- [TO DO]: Reproduce every line of the data, exactly and without its pictures.

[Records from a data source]
:::::

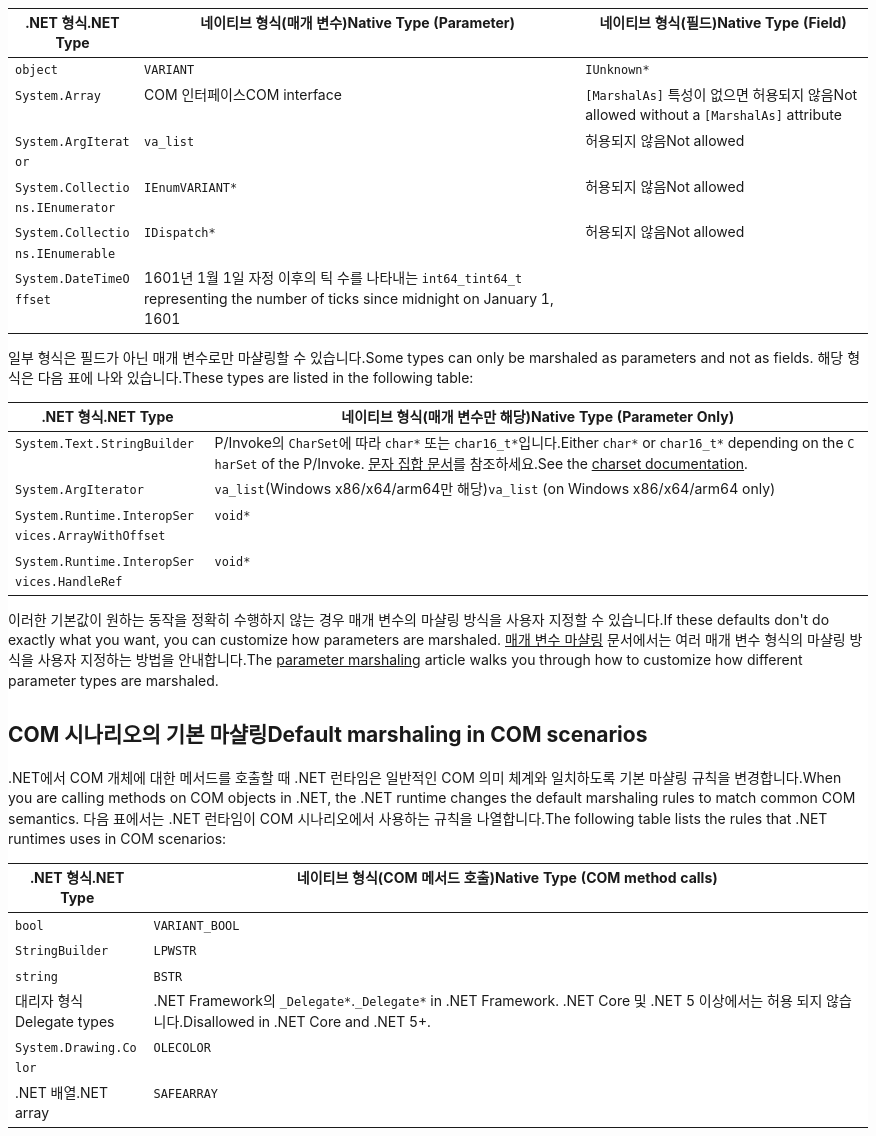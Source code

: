 | <span data-ttu-id="0136a-143">.NET 형식</span><span class="sxs-lookup"><span data-stu-id="0136a-143">.NET Type</span></span> | <span data-ttu-id="0136a-144">네이티브 형식(매개 변수)</span><span class="sxs-lookup"><span data-stu-id="0136a-144">Native Type (Parameter)</span></span> | <span data-ttu-id="0136a-145">네이티브 형식(필드)</span><span class="sxs-lookup"><span data-stu-id="0136a-145">Native Type (Field)</span></span> |
|-----------|-------------------------|---------------------|
| `object`  | `VARIANT`               | `IUnknown*`         |
| `System.Array` | <span data-ttu-id="0136a-146">COM 인터페이스</span><span class="sxs-lookup"><span data-stu-id="0136a-146">COM interface</span></span> | <span data-ttu-id="0136a-147">`[MarshalAs]` 특성이 없으면 허용되지 않음</span><span class="sxs-lookup"><span data-stu-id="0136a-147">Not allowed without a `[MarshalAs]` attribute</span></span> |
| `System.ArgIterator` | `va_list` | <span data-ttu-id="0136a-148">허용되지 않음</span><span class="sxs-lookup"><span data-stu-id="0136a-148">Not allowed</span></span> |
| `System.Collections.IEnumerator` | `IEnumVARIANT*` | <span data-ttu-id="0136a-149">허용되지 않음</span><span class="sxs-lookup"><span data-stu-id="0136a-149">Not allowed</span></span> |
| `System.Collections.IEnumerable` | `IDispatch*` | <span data-ttu-id="0136a-150">허용되지 않음</span><span class="sxs-lookup"><span data-stu-id="0136a-150">Not allowed</span></span> |
| `System.DateTimeOffset` | <span data-ttu-id="0136a-151">1601년 1월 1일 자정 이후의 틱 수를 나타내는 `int64_t`</span><span class="sxs-lookup"><span data-stu-id="0136a-151">`int64_t` representing the number of ticks since midnight on January 1, 1601</span></span> || <span data-ttu-id="0136a-152">1601년 1월 1일 자정 이후의 틱 수를 나타내는 `int64_t`</span><span class="sxs-lookup"><span data-stu-id="0136a-152">`int64_t` representing the number of ticks since midnight on January 1, 1601</span></span> |

<span data-ttu-id="0136a-153">일부 형식은 필드가 아닌 매개 변수로만 마샬링할 수 있습니다.</span><span class="sxs-lookup"><span data-stu-id="0136a-153">Some types can only be marshaled as parameters and not as fields.</span></span> <span data-ttu-id="0136a-154">해당 형식은 다음 표에 나와 있습니다.</span><span class="sxs-lookup"><span data-stu-id="0136a-154">These types are listed in the following table:</span></span>

| <span data-ttu-id="0136a-155">.NET 형식</span><span class="sxs-lookup"><span data-stu-id="0136a-155">.NET Type</span></span> | <span data-ttu-id="0136a-156">네이티브 형식(매개 변수만 해당)</span><span class="sxs-lookup"><span data-stu-id="0136a-156">Native Type (Parameter Only)</span></span> |
|-----------|------------------------------|
| `System.Text.StringBuilder` | <span data-ttu-id="0136a-157">P/Invoke의 `CharSet`에 따라 `char*` 또는 `char16_t*`입니다.</span><span class="sxs-lookup"><span data-stu-id="0136a-157">Either `char*` or `char16_t*` depending on the `CharSet` of the P/Invoke.</span></span>  <span data-ttu-id="0136a-158">[문자 집합 문서](charset.md)를 참조하세요.</span><span class="sxs-lookup"><span data-stu-id="0136a-158">See the [charset documentation](charset.md).</span></span> |
| `System.ArgIterator` | <span data-ttu-id="0136a-159">`va_list`(Windows x86/x64/arm64만 해당)</span><span class="sxs-lookup"><span data-stu-id="0136a-159">`va_list` (on Windows x86/x64/arm64 only)</span></span> |
| `System.Runtime.InteropServices.ArrayWithOffset` | `void*` |
| `System.Runtime.InteropServices.HandleRef` | `void*` |

<span data-ttu-id="0136a-160">이러한 기본값이 원하는 동작을 정확히 수행하지 않는 경우 매개 변수의 마샬링 방식을 사용자 지정할 수 있습니다.</span><span class="sxs-lookup"><span data-stu-id="0136a-160">If these defaults don't do exactly what you want, you can customize how parameters are marshaled.</span></span> <span data-ttu-id="0136a-161">[매개 변수 마샬링](customize-parameter-marshaling.md) 문서에서는 여러 매개 변수 형식의 마샬링 방식을 사용자 지정하는 방법을 안내합니다.</span><span class="sxs-lookup"><span data-stu-id="0136a-161">The [parameter marshaling](customize-parameter-marshaling.md) article walks you through how to customize how different parameter types are marshaled.</span></span>

## <a name="default-marshaling-in-com-scenarios"></a><span data-ttu-id="0136a-162">COM 시나리오의 기본 마샬링</span><span class="sxs-lookup"><span data-stu-id="0136a-162">Default marshaling in COM scenarios</span></span>

<span data-ttu-id="0136a-163">.NET에서 COM 개체에 대한 메서드를 호출할 때 .NET 런타임은 일반적인 COM 의미 체계와 일치하도록 기본 마샬링 규칙을 변경합니다.</span><span class="sxs-lookup"><span data-stu-id="0136a-163">When you are calling methods on COM objects in .NET, the .NET runtime changes the default marshaling rules to match common COM semantics.</span></span> <span data-ttu-id="0136a-164">다음 표에서는 .NET 런타임이 COM 시나리오에서 사용하는 규칙을 나열합니다.</span><span class="sxs-lookup"><span data-stu-id="0136a-164">The following table lists the rules that .NET runtimes uses in COM scenarios:</span></span>

| <span data-ttu-id="0136a-165">.NET 형식</span><span class="sxs-lookup"><span data-stu-id="0136a-165">.NET Type</span></span> | <span data-ttu-id="0136a-166">네이티브 형식(COM 메서드 호출)</span><span class="sxs-lookup"><span data-stu-id="0136a-166">Native Type (COM method calls)</span></span> |
|-----------|--------------------------------|
| `bool`    | `VARIANT_BOOL`                 |
| `StringBuilder` | `LPWSTR`                 |
| `string`  | `BSTR`                         |
| <span data-ttu-id="0136a-167">대리자 형식</span><span class="sxs-lookup"><span data-stu-id="0136a-167">Delegate types</span></span> | <span data-ttu-id="0136a-168">.NET Framework의 `_Delegate*`.</span><span class="sxs-lookup"><span data-stu-id="0136a-168">`_Delegate*` in .NET Framework.</span></span> <span data-ttu-id="0136a-169">.NET Core 및 .NET 5 이상에서는 허용 되지 않습니다.</span><span class="sxs-lookup"><span data-stu-id="0136a-169">Disallowed in .NET Core and .NET 5+.</span></span> |
| `System.Drawing.Color` | `OLECOLOR`        |
| <span data-ttu-id="0136a-170">.NET 배열</span><span class="sxs-lookup"><span data-stu-id="0136a-170">.NET array</span></span> | `SAFEARRAY`                   |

:::::

- [WORKED SOLUTION]:
Source code

: | <span data-ttu-id="0136a-143">.NET 형식</span><span class="sxs-lookup"><span data-stu-id="0136a-143">.NET Type</span></span> | <span data-ttu-id="0136a-144">네이티브 형식(매개 변수)</span><span class="sxs-lookup"><span data-stu-id="0136a-144">Native Type (Parameter)</span></span> | <span data-ttu-id="0136a-145">네이티브 형식(필드)</span><span class="sxs-lookup"><span data-stu-id="0136a-145">Native Type (Field)</span></span> |
|-----------|-------------------------|---------------------|
| `object`  | `VARIANT`               | `IUnknown*`         |
| `System.Array` | <span data-ttu-id="0136a-146">COM 인터페이스</span><span class="sxs-lookup"><span data-stu-id="0136a-146">COM interface</span></span> | <span data-ttu-id="0136a-147">`[MarshalAs]` 특성이 없으면 허용되지 않음</span><span class="sxs-lookup"><span data-stu-id="0136a-147">Not allowed without a `[MarshalAs]` attribute</span></span> |
| `System.ArgIterator` | `va_list` | <span data-ttu-id="0136a-148">허용되지 않음</span><span class="sxs-lookup"><span data-stu-id="0136a-148">Not allowed</span></span> |
| `System.Collections.IEnumerator` | `IEnumVARIANT*` | <span data-ttu-id="0136a-149">허용되지 않음</span><span class="sxs-lookup"><span data-stu-id="0136a-149">Not allowed</span></span> |
| `System.Collections.IEnumerable` | `IDispatch*` | <span data-ttu-id="0136a-150">허용되지 않음</span><span class="sxs-lookup"><span data-stu-id="0136a-150">Not allowed</span></span> |
| `System.DateTimeOffset` | <span data-ttu-id="0136a-151">1601년 1월 1일 자정 이후의 틱 수를 나타내는 `int64_t`</span><span class="sxs-lookup"><span data-stu-id="0136a-151">`int64_t` representing the number of ticks since midnight on January 1, 1601</span></span> || <span data-ttu-id="0136a-152">1601년 1월 1일 자정 이후의 틱 수를 나타내는 `int64_t`</span><span class="sxs-lookup"><span data-stu-id="0136a-152">`int64_t` representing the number of ticks since midnight on January 1, 1601</span></span> |

<span data-ttu-id="0136a-153">일부 형식은 필드가 아닌 매개 변수로만 마샬링할 수 있습니다.</span><span class="sxs-lookup"><span data-stu-id="0136a-153">Some types can only be marshaled as parameters and not as fields.</span></span> <span data-ttu-id="0136a-154">해당 형식은 다음 표에 나와 있습니다.</span><span class="sxs-lookup"><span data-stu-id="0136a-154">These types are listed in the following table:</span></span>

| <span data-ttu-id="0136a-155">.NET 형식</span><span class="sxs-lookup"><span data-stu-id="0136a-155">.NET Type</span></span> | <span data-ttu-id="0136a-156">네이티브 형식(매개 변수만 해당)</span><span class="sxs-lookup"><span data-stu-id="0136a-156">Native Type (Parameter Only)</span></span> |
|-----------|------------------------------|
| `System.Text.StringBuilder` | <span data-ttu-id="0136a-157">P/Invoke의 `CharSet`에 따라 `char*` 또는 `char16_t*`입니다.</span><span class="sxs-lookup"><span data-stu-id="0136a-157">Either `char*` or `char16_t*` depending on the `CharSet` of the P/Invoke.</span></span>  <span data-ttu-id="0136a-158">[문자 집합 문서](charset.md)를 참조하세요.</span><span class="sxs-lookup"><span data-stu-id="0136a-158">See the [charset documentation](charset.md).</span></span> |
| `System.ArgIterator` | <span data-ttu-id="0136a-159">`va_list`(Windows x86/x64/arm64만 해당)</span><span class="sxs-lookup"><span data-stu-id="0136a-159">`va_list` (on Windows x86/x64/arm64 only)</span></span> |
| `System.Runtime.InteropServices.ArrayWithOffset` | `void*` |
| `System.Runtime.InteropServices.HandleRef` | `void*` |

<span data-ttu-id="0136a-160">이러한 기본값이 원하는 동작을 정확히 수행하지 않는 경우 매개 변수의 마샬링 방식을 사용자 지정할 수 있습니다.</span><span class="sxs-lookup"><span data-stu-id="0136a-160">If these defaults don't do exactly what you want, you can customize how parameters are marshaled.</span></span> <span data-ttu-id="0136a-161">[매개 변수 마샬링](customize-parameter-marshaling.md) 문서에서는 여러 매개 변수 형식의 마샬링 방식을 사용자 지정하는 방법을 안내합니다.</span><span class="sxs-lookup"><span data-stu-id="0136a-161">The [parameter marshaling](customize-parameter-marshaling.md) article walks you through how to customize how different parameter types are marshaled.</span></span>

## <a name="default-marshaling-in-com-scenarios"></a><span data-ttu-id="0136a-162">COM 시나리오의 기본 마샬링</span><span class="sxs-lookup"><span data-stu-id="0136a-162">Default marshaling in COM scenarios</span></span>

<span data-ttu-id="0136a-163">.NET에서 COM 개체에 대한 메서드를 호출할 때 .NET 런타임은 일반적인 COM 의미 체계와 일치하도록 기본 마샬링 규칙을 변경합니다.</span><span class="sxs-lookup"><span data-stu-id="0136a-163">When you are calling methods on COM objects in .NET, the .NET runtime changes the default marshaling rules to match common COM semantics.</span></span> <span data-ttu-id="0136a-164">다음 표에서는 .NET 런타임이 COM 시나리오에서 사용하는 규칙을 나열합니다.</span><span class="sxs-lookup"><span data-stu-id="0136a-164">The following table lists the rules that .NET runtimes uses in COM scenarios:</span></span>

| <span data-ttu-id="0136a-165">.NET 형식</span><span class="sxs-lookup"><span data-stu-id="0136a-165">.NET Type</span></span> | <span data-ttu-id="0136a-166">네이티브 형식(COM 메서드 호출)</span><span class="sxs-lookup"><span data-stu-id="0136a-166">Native Type (COM method calls)</span></span> |
|-----------|--------------------------------|
| `bool`    | `VARIANT_BOOL`                 |
| `StringBuilder` | `LPWSTR`                 |
| `string`  | `BSTR`                         |
| <span data-ttu-id="0136a-167">대리자 형식</span><span class="sxs-lookup"><span data-stu-id="0136a-167">Delegate types</span></span> | <span data-ttu-id="0136a-168">.NET Framework의 `_Delegate*`.</span><span class="sxs-lookup"><span data-stu-id="0136a-168">`_Delegate*` in .NET Framework.</span></span> <span data-ttu-id="0136a-169">.NET Core 및 .NET 5 이상에서는 허용 되지 않습니다.</span><span class="sxs-lookup"><span data-stu-id="0136a-169">Disallowed in .NET Core and .NET 5+.</span></span> |
| `System.Drawing.Color` | `OLECOLOR`        |
| <span data-ttu-id="0136a-170">.NET 배열</span><span class="sxs-lookup"><span data-stu-id="0136a-170">.NET array</span></span> | `SAFEARRAY`                   |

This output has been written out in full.